No entanto, alguns estudos mostraram que os adolescentes com doenças crônicas têm vida sexual ativa. Em um dos maiores estudos populacionais, realizado por Suris et al, em Minnesota (1986 a 1987), com 36.284 adolescentes, categorizados em três grupos (doenças crônicas visíveis, não-visíveis e controles), verificou-se que não houve diferença na idade da primeira relação sexual, na freqüência de atividade sexual, no uso de contracepção e na história de gravidez. Outra constatação foi a de que adolescentes com doenças crônicas apresentavam, com maior freqüência, doenças sexualmente transmissíveis - dado este, estatisticamente significativo.

Em concordância, o estudo de Suris et al, realizado na França, por Choquet et al, em 1997, com 7936 adolescentes, demonstrou que pacientes com doenças crônicas não só apresentavam vida sexual ativa como esta era mais freqüente do que no grupo controle idade-pareado.

Por outro lado, Carroll et al, em 1983, relata que, apesar de adolescentes com doenças crônicas terem vida sexual ativa, não eram instruídos por seus médicos sobre opções de contracepção ou sexualidade, um dado inesperado, visto que estes jovens têm maior contato com profissionais da área de saúde do que pacientes saudáveis. Este achado justifica a freqüência maior de doenças sexualmente transmissíveis neste grupo de pacientes (Suris et al ,1996).
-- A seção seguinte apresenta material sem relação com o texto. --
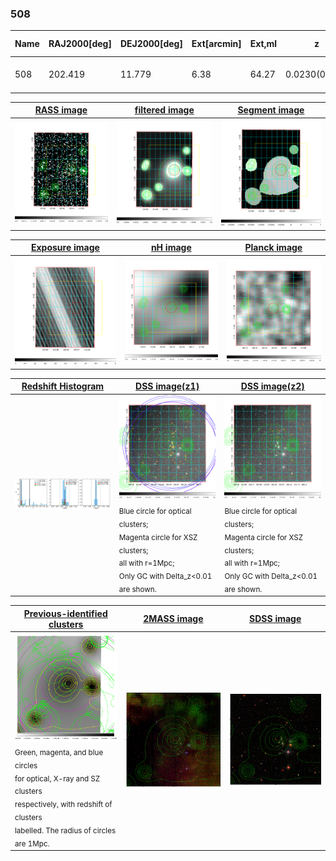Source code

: <div STYLE="page-break-after: always;"></div>

### 508

|Name|RAJ2000[deg]|DEJ2000[deg] |Ext[arcmin]| Ext,ml | z | z_src| C|GC(XSZ,Delta_z<0.01)| GC(OPT,Delta_z<0.01)|GC| R_sig[arcmin] | R500[arcmin] | R500[Mpc]| CRsig[c/s] | CR500[c/s] |L500[1E44 erg/s]|F500[1E-12 erg/s/cm^2]| M500[1E14 Msun]|Tx[keV]|Cnt_sig|Beta|Rc[arcmin]|Comment|Alias|
|---|---|---|---|---|---|------|---|--------|---------|----------|---|---|---|---|---|---|---|---|---|---|---|---|---|---|
|508| 202.419| 11.779| 6.38| 64.27| 0.0230(0.005)| z1, z_xsz| B| MCXC| N| F20, MCXC, N, W| 14.331| 19.508| 0.544| 0.323(0.077)| 0.343(0.081)| 0.064(0.011)| 5.347(0.886)| 0.47(0.04)| 1.35(0.07)| 119.1| 0.907(-0.099+0.066)| 8.584(-1.190+0.865)| -| k549|

|[RASS image](../image/508/508_img.pdf)|[filtered image](../image/508/508_fil.pdf)|[Segment image](../image/508/508_seg.pdf)|
|-------------------|--------------------|-------------------|
| <img src="../image/508/508_img.png" width="300">  | <img src="../image/508/508_fil.png" width="300">   | <img src="../image/508/508_seg.png" width="300">  |

|[Exposure image](../image/508/508_mex.pdf)| [nH image](../image/508/508_nh.pdf)| [Planck image](../image/508/508_p.pdf)|
|-------------------|--------------------|-------------------|
|<img src="../image/508/508_mex.png" width="300">   | <img src="../image/508/508_nh.png" width="300">    | <img src="../image/508/508_p.png" width="300"> |

|[Redshift Histogram](../image/508/508_zg.pdf) | [DSS image(z1)](../image/508/508_dss_z1.pdf)      |  [DSS image(z2)](../image/508/508_dss_z2.pdf)    |
|-------------------|--------------------|-------------------|
|<img src="../image/508/508_zg.png" width="300"> |<img src="../image/508/508_dss_z1.png" width="300"> <sub><br>Blue circle for optical clusters; <br>Magenta circle for XSZ clusters; <br>all with r=1Mpc; <br>Only GC with Delta_z<0.01 are shown. </sub>| <img src="../image/508/508_dss_z2.png" width="300"><sub><br>Blue circle for optical clusters; <br>Magenta circle for XSZ clusters; <br>all with r=1Mpc; <br>Only GC with Delta_z<0.01 are shown. </sub> |

|[Previous-identified clusters](../image/508/508_gc.pdf) | [2MASS image](../image/508/508_2mass.pdf)      |[SDSS image](../image/508/508_sdss.pdf)   |
|-------------------|-------------------|-------------------|
|<img src=../image/508/508_gc.png width="300"> <br><sub>Green, magenta, and blue circles <br>for optical, X-ray and SZ clusters <br>respectively, with redshift of clusters <br>labelled. The radius of circles <br>are 1Mpc.</sub>|<img src="../image/508/508_2mass.png" width="300">  | <img src="../image/508/508_sdss.png" width="300">  |




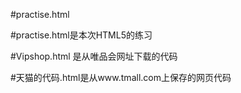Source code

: #practise.html 

#practise.html是本次HTML5的练习

#Vipshop.html 是从唯品会网址下载的代码

#天猫的代码.html是从www.tmall.com上保存的网页代码
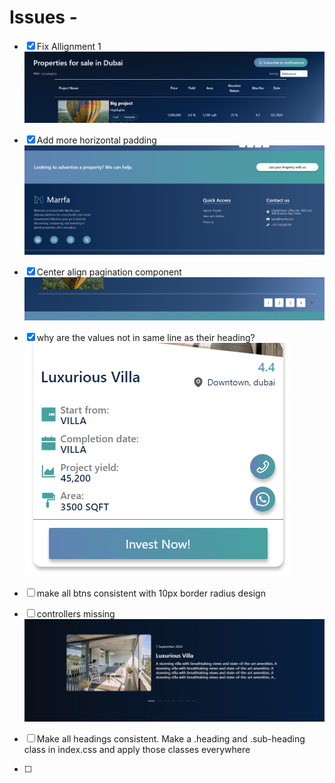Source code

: # Issues - 

- [x] Fix Allignment 1
![property table and header]({57205988-3F78-4C7C-A5AB-39B5A8363429}.png)

- [x] Add more horizontal padding
![footer]({41600315-AA1D-4E80-AF3A-49464F670EC2}.png)

- [x] Center align pagination component
![pagination]({D82B6F69-D847-4B0F-9D92-A7C461EECC68}.png)

- [x] why are the values not in same line as their heading?
![cards]({32B5578A-0118-47C6-965E-0F748DBF1B33}.png)

- [ ] make all btns consistent with 10px border radius design
- [ ] controllers missing
  ![alt text]({2EECD15D-50F5-4DCF-A216-7F6031FBD7FC}.png)

- [ ] Make all headings consistent. Make a .heading and .sub-heading class in index.css and apply those classes everywhere

- [ ]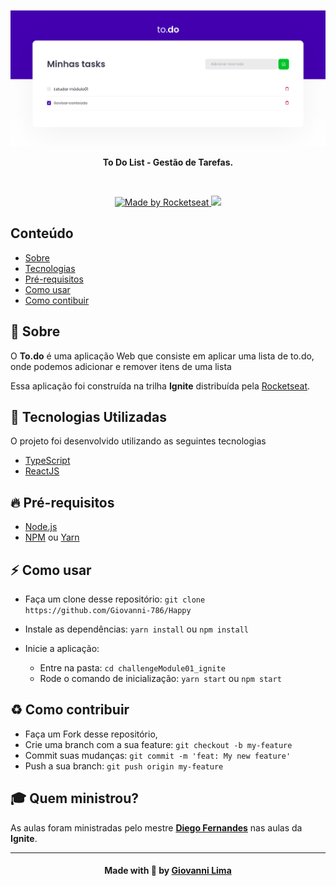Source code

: <p align="center">
  <img src=".github/to-do.png" alt="to-do" />
</p>

<p align="center">
  <b>To Do List - Gestão de Tarefas.</b>
</p>

<br />

<p align="center">
  <a href="https://rocketseat.com.br/" target="_blank">
    <img alt="Made by Rocketseat" src="https://img.shields.io/badge/made%20by-Rocketseat-%2300c7c7">
  </a>
    <img src="https://img.shields.io/badge/languages-2-blue">
</p>

## Conteúdo

- [Sobre](#sobre)
- [Tecnologias](#tecnologias)
- [Pré-requisitos](#pre-requisitos)
- [Como usar](#como-usar)
- [Como contibuir](#como-contribuir)

<a id="sobre"></a>

## :bookmark: Sobre

O <strong>To.do</strong> é uma aplicação Web que consiste em aplicar uma lista de to.do, onde podemos adicionar e remover itens de uma lista

Essa aplicação foi construída na trilha <strong>Ignite</strong> distribuída pela [Rocketseat](https://rocketseat.com.br/).



<a id="tecnologias-utilizadas"></a>

## :rocket: Tecnologias Utilizadas

O projeto foi desenvolvido utilizando as seguintes tecnologias

- [TypeScript](https://www.typescriptlang.org/)
- [ReactJS](https://reactjs.org/)


<a id="pre-requisitos"></a>

## :fire: **Pré-requisitos**

- [Node.js](https://nodejs.org/en/)
- [NPM](https://www.npmjs.com/) ou [Yarn](https://yarnpkg.com/)

<a id="como-usar"></a>

## :zap: Como usar

- Faça um clone desse repositório: `git clone https://github.com/Giovanni-786/Happy`
- Instale as dependências: `yarn install` ou `npm install`
- Inicie a aplicação:

    - Entre na pasta: `cd challengeModule01_ignite`
    - Rode o comando de inicialização: `yarn start` ou `npm start`

<a id="como-contribuir"></a>

## :recycle: Como contribuir

- Faça um Fork desse repositório,
- Crie uma branch com a sua feature: `git checkout -b my-feature`
- Commit suas mudanças: `git commit -m 'feat: My new feature'`
- Push a sua branch: `git push origin my-feature`

## :mortar_board: Quem ministrou?

As aulas foram ministradas pelo mestre **[Diego Fernandes](https://github.com/diego3g)** nas aulas da **Ignite**.

---

<h4 align=center>Made with 💙 by <a href="https://www.linkedin.com/in/giovanni-sena/">Giovanni Lima</a></h4>
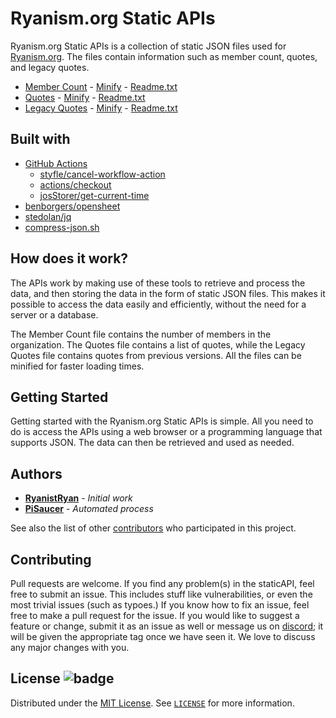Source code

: # Ryanism.org Static APIs

Ryanism.org Static APIs is a collection of static JSON files used for [Ryanism.org](https://ryanism.org). The files contain information such as member count, quotes, and legacy quotes.

* [Member Count](members/) - [Minify](members/min/) - [Readme.txt](members/readme.txt)
* [Quotes](quotes/) - [Minify](quotes/min/) - [Readme.txt](quotes/readme.txt)
* [Legacy Quotes](legacyquotes/) - [Minify](legacyquotes/min/) - [Readme.txt](legacyquotes/readme.txt)

## Built with
- [GitHub Actions](https://github.com/features/actions)
  - [styfle/cancel-workflow-action](https://github.com/marketplace/actions/cancel-workflow-action)
  - [actions/checkout](https://github.com/marketplace/actions/checkout)
  - [josStorer/get-current-time](https://github.com/marketplace/actions/get-current-time)
- [benborgers/opensheet](https://github.com/benborgers/opensheet)
- [stedolan/jq](https://github.com/stedolan/jq)
- [compress-json.sh](compress-json.sh)

## How does it work?

The APIs work by making use of these tools to retrieve and process the data, and then storing the data in the form of static JSON files. This makes it possible to access the data easily and efficiently, without the need for a server or a database.

The Member Count file contains the number of members in the organization. The Quotes file contains a list of quotes, while the Legacy Quotes file contains quotes from previous versions. All the files can be minified for faster loading times.

## Getting Started

Getting started with the Ryanism.org Static APIs is simple. All you need to do is access the APIs using a web browser or a programming language that supports JSON. The data can then be retrieved and used as needed.

## Authors

- **[RyanistRyan](https://github.com/RyanistRyan)** - *Initial work*
- **[PiSaucer](https://github.com/PiSaucer)** - *Automated process*

See also the list of other [contributors](https://github.com/ryanism-org/staticAPI/contributors) who participated in this project.

## Contributing

Pull requests are welcome. If you find any problem(s) in the staticAPI, feel free to submit an issue. This includes stuff like vulnerabilities, or even the most trivial issues (such as typoes.) If you know how to fix an issue, feel free to make a pull request for the issue. If you would like to suggest a feature or change, submit it as an issue as well or message us on [discord](https://ryanism.org/discord/); it will be given the appropriate tag once we have seen it. We love to discuss any major changes with you.

## License ![badge](https://badgen.net/github/license/ryanism-org/staticAPI)

Distributed under the [MIT License](https://choosealicense.com/licenses/mit/). See [`LICENSE`](LICENSE) for more information.
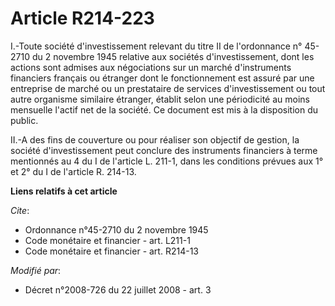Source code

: # Article R214-223

I.-Toute société d'investissement relevant du titre II de l'ordonnance n° 45-2710 du 2 novembre 1945 relative aux sociétés
d'investissement, dont les actions sont admises aux négociations sur un marché d'instruments financiers français ou étranger
dont le fonctionnement est assuré par une entreprise de marché ou un prestataire de services d'investissement ou tout autre
organisme similaire étranger, établit selon une périodicité au moins mensuelle l'actif net de la société. Ce document est mis
à la disposition du public. 

II.-A des fins de couverture ou pour réaliser son objectif de gestion, la société d'investissement peut conclure des
instruments financiers à terme mentionnés au 4 du I de l'article L. 211-1, dans les conditions prévues aux 1° et 2° du I de
l'article R. 214-13.

**Liens relatifs à cet article**

_Cite_:

  - Ordonnance n°45-2710 du 2 novembre 1945
  - Code monétaire et financier - art. L211-1
  - Code monétaire et financier - art. R214-13

_Modifié par_:

  - Décret n°2008-726 du 22 juillet 2008 - art. 3
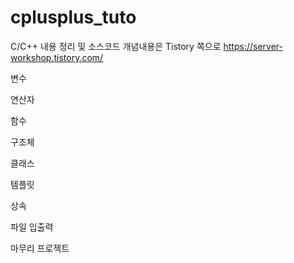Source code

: # cplusplus_tuto

C/C++ 내용 정리 및 소스코드
개념내용은 Tistory 쪽으로 https://server-workshop.tistory.com/

변수

연산자

함수

구조체

클래스

템플릿

상속

파일 입출력

마무리 프로젝트
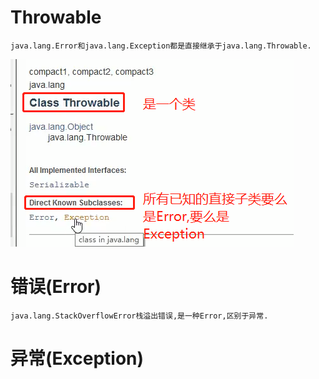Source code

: # Throwable

    java.lang.Error和java.lang.Exception都是直接继承于java.lang.Throwable.

![](../pics/Throwable子类.png)

# 错误(Error)

    java.lang.StackOverflowError栈溢出错误,是一种Error,区别于异常.

# 异常(Exception)
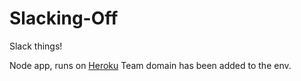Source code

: # Slacking-Off
Slack things!

Node app, runs on [Heroku](https://slacking-off.herokuapp.com/)
Team domain has been added to the env.
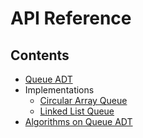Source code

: # API Reference

## Contents

- [Queue ADT]()
- Implementations
  - [Circular Array Queue]()
  - [Linked List Queue]()
- [Algorithms on Queue ADT]()
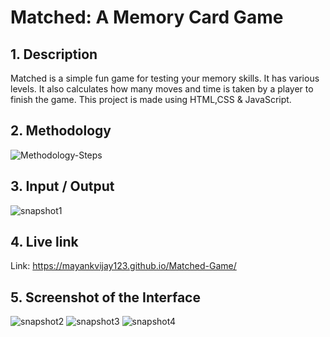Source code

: # **Matched: A Memory Card Game**

## **1. Description**
Matched is a simple fun game for testing your memory skills. It has various levels. It also calculates how many moves and time is taken by a player to finish the game.
This project is made using HTML,CSS &amp; JavaScript.

## **2. Methodology**
![Methodology-Steps](https://user-images.githubusercontent.com/110824426/208254126-a56c4c2a-f7a2-4c4a-9dc6-cfec7f56c2e2.png)

## **3. Input / Output**
![snapshot1](https://user-images.githubusercontent.com/110824426/206786547-7a950904-0256-469b-bcf0-216d7a0ca604.PNG)

## **4. Live link**
Link: https://mayankvijay123.github.io/Matched-Game/

## **5. Screenshot of the Interface**
![snapshot2](https://user-images.githubusercontent.com/110824426/206786550-b4df9dc7-a607-4a03-93ca-f2c57f18409c.PNG)
![snapshot3](https://user-images.githubusercontent.com/110824426/206786555-0a3c3dba-ac82-4b59-9d76-6b94cd333031.PNG)
![snapshot4](https://user-images.githubusercontent.com/110824426/206786560-8a9c9eb2-afb2-4e2a-b4a5-bcd9e3fc9563.PNG)

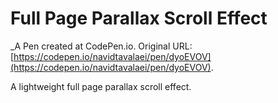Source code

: # Full Page Parallax Scroll Effect
 _A Pen created at CodePen.io. Original URL: [https://codepen.io/navidtavalaei/pen/dyoEVOV](https://codepen.io/navidtavalaei/pen/dyoEVOV).

 A lightweight full page parallax scroll effect.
Na revisão de Neinstein (2001) observou-se que, por desconhecimento, os profissionais de saúde freqüentemente negligenciam a sexualidade e a capacidade reprodutora dos jovens com doença crônica, muitas vezes por não estarem preparados para esta tarefa, assumindo que esta não é uma preocupação desta faixa etária. Assim sendo, o adolescente com doença crônica está exposto à mesma série de comportamentos que são inerentes a esta fase da vida, e que caracterizam, em sua maior parte, a transição da infância para a vida adulta (Jessor, 1991).

Um estudo pioneiro com o objetivo de avaliar aspectos relacionados à sexualidade, ao aconselhamento recebido e à fertilidade em adolescentes do sexo feminino com epilepsia foi desenvolvido no Hospital das Clínicas da Universidade de São Paulo, pelas Dras. Silvia de Vincentiis e Kette Dualibi Valente. Este estudo demonstrou que, ao contrário do que foi anteriormente observado e estudado em mulheres com epilepsia, as adolescentes com epilepsia apresentam comportamento sexual similar ao observado em jovens sem doenças crônicas. Este dado não teve relação com a gravidade da sua doença. O mesmo estudo demonstrou também que as adolescentes com epilepsia não recebem aconselhamento adequado, apresentando freqüência de gestação superior às adolescentes da mesma idade.

A falta de aconselhamento provavelmente está ligada a múltiplos fatores, dentre eles a falta de preparo dos profissionais da área de saúde para lidar com a sexualidade de suas pacientes. Conseqüentemente, a adolescente com epilepsia em uso de medicações antiepilépticas experimenta várias conseqüências do exercício não orientado da sua sexualidade, dentre elas, uma gestação não planejada, com risco de teratogenicidade e piora das crises epilépticas.

Portanto, nas adolescentes com epilepsia é mandatório o aconselhamento com orientação dirigida para essa faixa etária. A orientação adequada e individualizada a essas pacientes abrange aspectos relacionados à terapêutica, exercício da sexualidade (contracepção e proteção contra doenças sexualmente transmissíveis), gravidez, parto e prevenção de teratogenia.

*Dra.Kette Valente - médica neuropediatra, coordenadora do Laboratório de Neurofisiologia do Hospital São Luiz.